Unraveling at the Fringe
Several people have posted reviews of some Fringe Festival shows they've seen, along with their ratings. For me, though, the purpose of the fringe festival isn't so much to see or measure quality entertainment. After all, as I've mentioned, as far as art is concerned, I have no idea what I'm doing and thus it's easier for me to appreciate.
No, the purpose is to gather another year's worth of random input. So without further ado, I bring you: 40 tidbits of randomness, in alphabetical order by show name. (Yes, I have a leaning toward puns. So shoot me.)
No, no, his house - the Hur house; it's enough to turn
gay men straight.
Wah - I love pizza - but I Kant!
People never to break up with; people never to buy dinosaur souvenirs from.
Airport jokes and
flamenco made interesting; human relationships the MIT way.
Eat here - get gas for free!
Dancing in the rain and the
worst audition ever.
Brain sucking ingenious crazy dance!
Anorexia personified, and at least one continuously improvised dance scene!
Dinosaurs aren't souvenirs, they're EOLed products.
White clothes make great projection screens!
Queuing was stolen from the British; also, There was a young man from Peru, whose limerick stopped at line two.
Non-lost innocence and a squirt of
toilet humour. Non-toilet-related private moments made public and an encounter with Sweden's
orb of literacy.
Speaking in tongues, the musical.
The missing minute from my life.
You can't escape a guilty conscience... and eventually, your creations will take on a life of their own (ergh, tell me about it).
Nunavut -- twice.
Dames in disdress, vs. a very different form of
fake but extremely convincing shyness.
Always have a lawyer look over your contracts, particularly if you make them with the devil.
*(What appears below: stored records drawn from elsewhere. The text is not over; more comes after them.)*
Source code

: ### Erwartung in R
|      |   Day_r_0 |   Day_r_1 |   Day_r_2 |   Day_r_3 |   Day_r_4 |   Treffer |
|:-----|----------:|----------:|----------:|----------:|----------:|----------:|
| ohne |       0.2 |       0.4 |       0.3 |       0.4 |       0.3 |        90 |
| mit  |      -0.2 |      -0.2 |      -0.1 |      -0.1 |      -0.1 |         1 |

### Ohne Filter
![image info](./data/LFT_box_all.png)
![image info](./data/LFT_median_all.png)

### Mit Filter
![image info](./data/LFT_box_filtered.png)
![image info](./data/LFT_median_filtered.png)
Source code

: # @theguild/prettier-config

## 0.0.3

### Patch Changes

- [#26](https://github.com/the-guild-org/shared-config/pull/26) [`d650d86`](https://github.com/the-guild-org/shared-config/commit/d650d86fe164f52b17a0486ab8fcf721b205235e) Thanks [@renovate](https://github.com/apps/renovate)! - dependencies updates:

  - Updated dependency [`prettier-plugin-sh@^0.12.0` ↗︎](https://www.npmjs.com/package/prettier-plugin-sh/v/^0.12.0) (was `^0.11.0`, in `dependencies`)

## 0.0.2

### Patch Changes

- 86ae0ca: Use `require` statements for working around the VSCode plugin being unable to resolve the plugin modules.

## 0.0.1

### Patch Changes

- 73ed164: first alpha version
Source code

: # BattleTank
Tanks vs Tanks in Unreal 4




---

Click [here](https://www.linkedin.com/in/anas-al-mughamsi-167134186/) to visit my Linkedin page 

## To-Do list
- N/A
Speaking of which: Stephen Harper and David Suzuki, together at last, along with Terry Fox's right sock.
Octopus dance (I wish I'd had a fork).
Vegetable dance (enough to make you dizzy).
Learning English from Entertainment Tonight and a wishing well talks back to cheapskates.
Criminals are people too.
Honourable mention, even though it was free and thus doesn't count: 11-second dance parties, 16-second slowdance parties (thanks, Cheer Politeness), 22-second dance parties, and so on. To heck with the popular kids! To heck with respectable theatre!
Peer pressure and mutual motivation
And now for the obligatory Advogato tie-in.
Last year at the Fringe Festival, I saw 26 shows in 10 days, and it was exhausting. When I set out this year, I decided: no sense overdoing it. I'm not going to try to beat last year's insane record. I'll just see as many shows as I want to see, then I'll stop.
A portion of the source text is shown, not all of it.